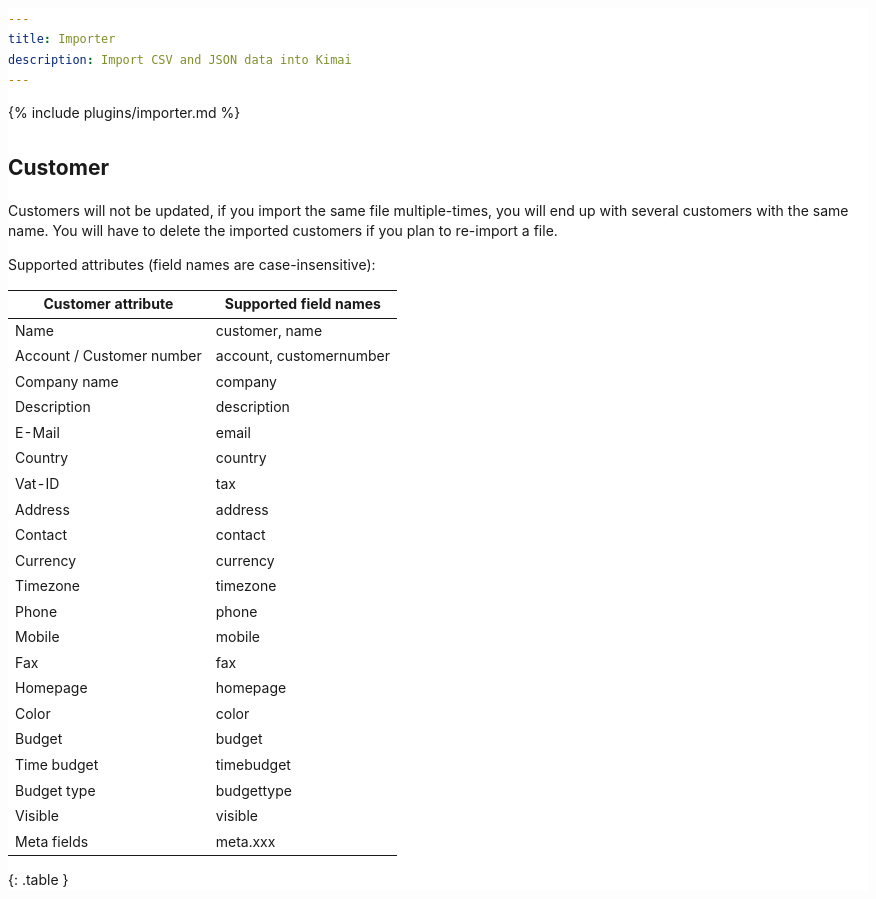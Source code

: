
 ```yaml
---
title: Importer
description: Import CSV and JSON data into Kimai 
---
```


{% include plugins/importer.md %}

## Customer

Customers will not be updated, if you import the same file multiple-times, you will end up with several customers with the same name.
You will have to delete the imported customers if you plan to re-import a file.

Supported attributes (field names are case-insensitive):

| Customer attribute        | Supported field names   |  
|---------------------------|-------------------------|
| Name                      | customer, name          |
| Account / Customer number | account, customernumber |
| Company name              | company                 |
| Description               | description             |
| E-Mail                    | email                   |
| Country                   | country                 |
| Vat-ID                    | tax                     |
| Address                   | address                 |
| Contact                   | contact                 |
| Currency                  | currency                |
| Timezone                  | timezone                |
| Phone                     | phone                   |
| Mobile                    | mobile                  | 
| Fax                       | fax                     |
| Homepage                  | homepage                |
| Color                     | color                   |
| Budget                    | budget                  |
| Time budget               | timebudget              |
| Budget type               | budgettype              |
| Visible                   | visible                 |
| Meta fields               | meta.xxx                |
{: .table }
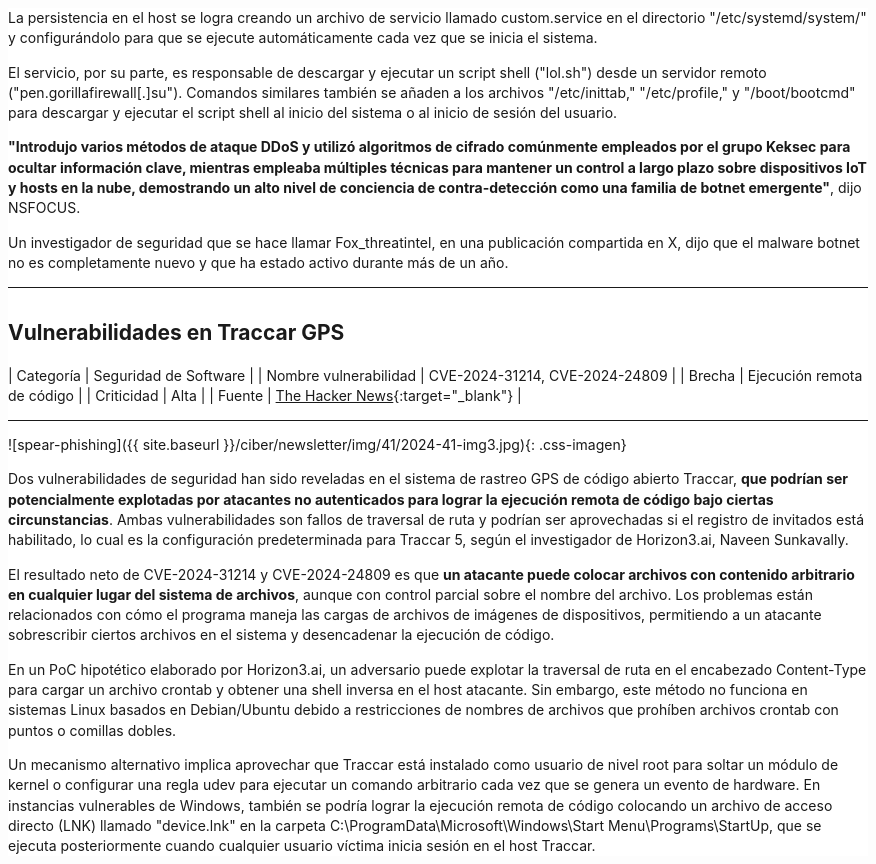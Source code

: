 La persistencia en el host se logra creando un archivo de servicio llamado custom.service en el directorio "/etc/systemd/system/" y configurándolo para que se ejecute automáticamente cada vez que se inicia el sistema.

El servicio, por su parte, es responsable de descargar y ejecutar un script shell ("lol.sh") desde un servidor remoto ("pen.gorillafirewall[.]su"). Comandos similares también se añaden a los archivos "/etc/inittab," "/etc/profile," y "/boot/bootcmd" para descargar y ejecutar el script shell al inicio del sistema o al inicio de sesión del usuario.

<b>"Introdujo varios métodos de ataque DDoS y utilizó algoritmos de cifrado comúnmente empleados por el grupo Keksec para ocultar información clave, mientras empleaba múltiples técnicas para mantener un control a largo plazo sobre dispositivos IoT y hosts en la nube, demostrando un alto nivel de conciencia de contra-detección como una familia de botnet emergente"</b>, dijo NSFOCUS.

Un investigador de seguridad que se hace llamar Fox_threatintel, en una publicación compartida en X, dijo que el malware botnet no es completamente nuevo y que ha estado activo durante más de un año.

---

## Vulnerabilidades en Traccar GPS

| Categoría                 | Seguridad de Software |
| Nombre vulnerabilidad     | CVE-2024-31214, CVE-2024-24809 |
| Brecha                    | Ejecución remota de código |
| Criticidad                | <label class="label label-red">Alta</label> |
| Fuente                    | [The Hacker News](https://thehackernews.com/2024/08/critical-flaws-in-traccar-gps-system.htmlhttps://thehackernews.com/2024/10/new-gorilla-botnet-launches-over-300000.html>){:target="_blank"} |

---

![spear-phishing]({{ site.baseurl }}/ciber/newsletter/img/41/2024-41-img3.jpg){: .css-imagen}

Dos vulnerabilidades de seguridad han sido reveladas en el sistema de rastreo GPS de código abierto Traccar, <b>que podrían ser potencialmente explotadas por atacantes no autenticados para lograr la ejecución remota de código bajo ciertas circunstancias</b>. Ambas vulnerabilidades son fallos de traversal de ruta y podrían ser aprovechadas si el registro de invitados está habilitado, lo cual es la configuración predeterminada para Traccar 5, según el investigador de Horizon3.ai, Naveen Sunkavally.

El resultado neto de CVE-2024-31214 y CVE-2024-24809 es que <b>un atacante puede colocar archivos con contenido arbitrario en cualquier lugar del sistema de archivos</b>, aunque con control parcial sobre el nombre del archivo. Los problemas están relacionados con cómo el programa maneja las cargas de archivos de imágenes de dispositivos, permitiendo a un atacante sobrescribir ciertos archivos en el sistema y desencadenar la ejecución de código.

En un PoC hipotético elaborado por Horizon3.ai, un adversario puede explotar la traversal de ruta en el encabezado Content-Type para cargar un archivo crontab y obtener una shell inversa en el host atacante. Sin embargo, este método no funciona en sistemas Linux basados en Debian/Ubuntu debido a restricciones de nombres de archivos que prohíben archivos crontab con puntos o comillas dobles.

Un mecanismo alternativo implica aprovechar que Traccar está instalado como usuario de nivel root para soltar un módulo de kernel o configurar una regla udev para ejecutar un comando arbitrario cada vez que se genera un evento de hardware. En instancias vulnerables de Windows, también se podría lograr la ejecución remota de código colocando un archivo de acceso directo (LNK) llamado "device.lnk" en la carpeta C:\ProgramData\Microsoft\Windows\Start Menu\Programs\StartUp, que se ejecuta posteriormente cuando cualquier usuario víctima inicia sesión en el host Traccar.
★ ★ ★
— Exercise details —
The records are given above. Copy each line in them that holds "system".

— Task solution —
: La persistencia en el host se logra creando un archivo de servicio llamado custom.service en el directorio "/etc/systemd/system/" y configurándolo para que se ejecute automáticamente cada vez que se inicia el sistema.
| Fuente                    | [The Hacker News](https://thehackernews.com/2024/08/critical-flaws-in-traccar-gps-system.htmlhttps://thehackernews.com/2024/10/new-gorilla-botnet-launches-over-300000.html>){:target="_blank"} |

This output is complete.